Cependant, je ne suis pas certain d’avoir la compétence pour ordonner la constitution d’un nouveau tribunal d’appel. Il faudrait qu’un nouveau tribunal d’appel soit élu par le conseil de la bande. Or, il n’est pas certain que j’aie le pouvoir d’ordonner au conseil de la bande d’élire un nouveau tribunal d’appel. Les coutumes ou les traditions de la bande pourraient également jouer. Il y a peut-être aussi certaines difficultés procédurales à résoudre.

Si la Cour n’a pas la compétence voulue pour ordonner la constitution d’un nouveau tribunal d’appel, il faut se demander s’il y lieu d’appliquer la théorie de la nécessité. La théorie de la nécessité peut s’appliquer dans des cas où, lorsque personne d’autre n’a le pouvoir d’agir, les membres du tribunal qui sont inhabiles par ailleurs (à part Clifford Lerat, dont le parti pris était réel et prouvé) peuvent être habiles à entendre et à juger un appel. Le principe est énoncé par Sir William Wade dans l’ouvrage Administrative Law, 6e éd., 1988, aux pages 478 et 479 :

[traduction] Dans tous les arrêts mentionnés jusqu’ici, on pouvait se passer de l’arbitre inhabile ou le remplacer par quelqu’un auquel l’objection ne s’appliquait pas. Cependant, il arrive souvent qu’aucune substitution ne soit possible, puisque personne d’autre n’a le pouvoir d’agir. Dans ces cas, la justice naturelle doit céder le pas à la nécessité; autrement, il n’y a plus aucun moyen de décider et le processus judiciaire ou administratif cesse de fonctionner.

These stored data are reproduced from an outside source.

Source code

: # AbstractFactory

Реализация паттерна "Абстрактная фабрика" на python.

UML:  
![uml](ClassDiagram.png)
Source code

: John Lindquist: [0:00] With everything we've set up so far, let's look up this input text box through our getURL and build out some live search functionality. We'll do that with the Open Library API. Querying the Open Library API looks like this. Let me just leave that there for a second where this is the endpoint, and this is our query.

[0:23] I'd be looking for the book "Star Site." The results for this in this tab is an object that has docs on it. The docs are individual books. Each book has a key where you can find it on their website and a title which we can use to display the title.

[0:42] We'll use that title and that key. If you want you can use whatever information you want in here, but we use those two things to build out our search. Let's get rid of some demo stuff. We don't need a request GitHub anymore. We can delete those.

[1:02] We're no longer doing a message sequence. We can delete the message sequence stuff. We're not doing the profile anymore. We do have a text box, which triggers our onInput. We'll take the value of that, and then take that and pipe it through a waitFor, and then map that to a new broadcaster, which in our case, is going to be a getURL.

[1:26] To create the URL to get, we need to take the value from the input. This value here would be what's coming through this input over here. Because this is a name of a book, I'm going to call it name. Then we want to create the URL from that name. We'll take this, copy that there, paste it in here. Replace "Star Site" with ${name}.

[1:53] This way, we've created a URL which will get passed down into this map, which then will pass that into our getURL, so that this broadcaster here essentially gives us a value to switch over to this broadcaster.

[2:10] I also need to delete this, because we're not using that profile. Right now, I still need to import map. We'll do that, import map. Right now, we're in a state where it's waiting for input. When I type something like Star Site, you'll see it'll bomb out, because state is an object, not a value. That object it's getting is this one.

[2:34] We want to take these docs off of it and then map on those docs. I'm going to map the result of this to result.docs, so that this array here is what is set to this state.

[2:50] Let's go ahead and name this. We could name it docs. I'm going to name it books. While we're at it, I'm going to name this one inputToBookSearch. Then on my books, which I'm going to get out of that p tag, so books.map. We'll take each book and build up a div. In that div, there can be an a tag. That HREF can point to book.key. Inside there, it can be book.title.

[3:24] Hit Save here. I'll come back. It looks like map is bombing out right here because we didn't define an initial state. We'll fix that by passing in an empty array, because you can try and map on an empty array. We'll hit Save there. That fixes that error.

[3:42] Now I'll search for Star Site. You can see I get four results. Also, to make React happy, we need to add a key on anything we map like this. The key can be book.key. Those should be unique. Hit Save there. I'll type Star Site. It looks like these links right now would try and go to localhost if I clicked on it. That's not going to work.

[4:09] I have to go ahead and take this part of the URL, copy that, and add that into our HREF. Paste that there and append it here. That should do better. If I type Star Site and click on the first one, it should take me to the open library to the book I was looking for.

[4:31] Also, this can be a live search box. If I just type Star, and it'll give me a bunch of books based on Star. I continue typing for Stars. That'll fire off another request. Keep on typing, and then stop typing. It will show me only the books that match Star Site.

La théorie de la nécessité n’a pas été plaidée lorsque j’ai entendu la présente demande à l’origine. Il y a peut-être lieu de se demander si cette théorie s’applique en l’espèce.

Pour les motifs qui précèdent, je suis d’avis que les avocats devraient avoir l’occasion d’approfondir la question de la réparation en l’espèce, et de s’entendre, si possible, sur la manière de résoudre l’affaire, avant qu’une ordonnance ne soit rendue par la Cour. Le greffier de la Cour communiquera donc avec les avocats peu de temps après la publication des présents motifs pour organiser une conférence téléphonique avec moi pour que je puisse savoir comment les avocats souhaitent procéderc’est-à-dire par voie d’audition, de mémoire ou de quelque autre façon, sur la question de la réparation.

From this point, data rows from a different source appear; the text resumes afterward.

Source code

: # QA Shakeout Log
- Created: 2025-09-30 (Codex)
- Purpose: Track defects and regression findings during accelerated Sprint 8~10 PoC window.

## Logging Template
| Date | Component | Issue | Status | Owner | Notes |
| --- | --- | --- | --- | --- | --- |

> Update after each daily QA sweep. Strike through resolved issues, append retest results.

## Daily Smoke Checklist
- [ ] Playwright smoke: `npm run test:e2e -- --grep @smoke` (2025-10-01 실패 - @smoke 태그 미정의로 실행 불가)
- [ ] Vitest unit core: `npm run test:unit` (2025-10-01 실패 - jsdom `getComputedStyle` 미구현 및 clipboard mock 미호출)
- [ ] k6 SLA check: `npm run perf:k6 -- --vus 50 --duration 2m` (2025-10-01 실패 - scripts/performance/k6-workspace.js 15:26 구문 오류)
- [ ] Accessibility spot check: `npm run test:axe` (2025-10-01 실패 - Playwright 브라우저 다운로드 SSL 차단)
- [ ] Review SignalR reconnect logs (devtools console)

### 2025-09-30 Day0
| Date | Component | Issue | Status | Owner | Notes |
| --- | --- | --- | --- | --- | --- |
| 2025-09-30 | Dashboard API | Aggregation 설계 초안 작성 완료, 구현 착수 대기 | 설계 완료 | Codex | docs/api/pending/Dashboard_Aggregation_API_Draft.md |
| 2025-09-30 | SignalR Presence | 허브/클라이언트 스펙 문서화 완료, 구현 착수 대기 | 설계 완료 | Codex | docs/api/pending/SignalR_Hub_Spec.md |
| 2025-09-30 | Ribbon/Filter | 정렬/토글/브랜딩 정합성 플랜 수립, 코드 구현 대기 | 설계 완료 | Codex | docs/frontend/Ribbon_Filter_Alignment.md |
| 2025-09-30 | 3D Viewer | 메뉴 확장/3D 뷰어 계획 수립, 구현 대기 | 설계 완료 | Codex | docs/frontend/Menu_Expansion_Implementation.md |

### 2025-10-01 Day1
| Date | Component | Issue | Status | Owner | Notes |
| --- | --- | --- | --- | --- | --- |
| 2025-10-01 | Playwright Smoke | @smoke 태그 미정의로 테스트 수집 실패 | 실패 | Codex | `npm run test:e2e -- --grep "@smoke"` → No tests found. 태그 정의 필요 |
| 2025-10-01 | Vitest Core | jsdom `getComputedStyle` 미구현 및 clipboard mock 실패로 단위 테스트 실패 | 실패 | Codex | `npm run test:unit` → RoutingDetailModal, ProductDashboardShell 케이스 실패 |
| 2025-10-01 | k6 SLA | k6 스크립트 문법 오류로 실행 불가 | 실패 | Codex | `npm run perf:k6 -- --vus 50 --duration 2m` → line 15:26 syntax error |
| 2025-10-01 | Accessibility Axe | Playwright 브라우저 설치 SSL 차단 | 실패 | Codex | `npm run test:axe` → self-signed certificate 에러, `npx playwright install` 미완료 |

Pour éviter toute incertitude ou confusion et pour que la bande ne subisse aucun inconvénient, je déclare expressément que la publication des présents motifs n’a, pour le moment, aucune incidence sur l’administration de la bande. Une ordonnance ne sera pas rendue tant que les avocats n’auront pas eu l’occasion de présenter d’autres observations sur la question de la réparation.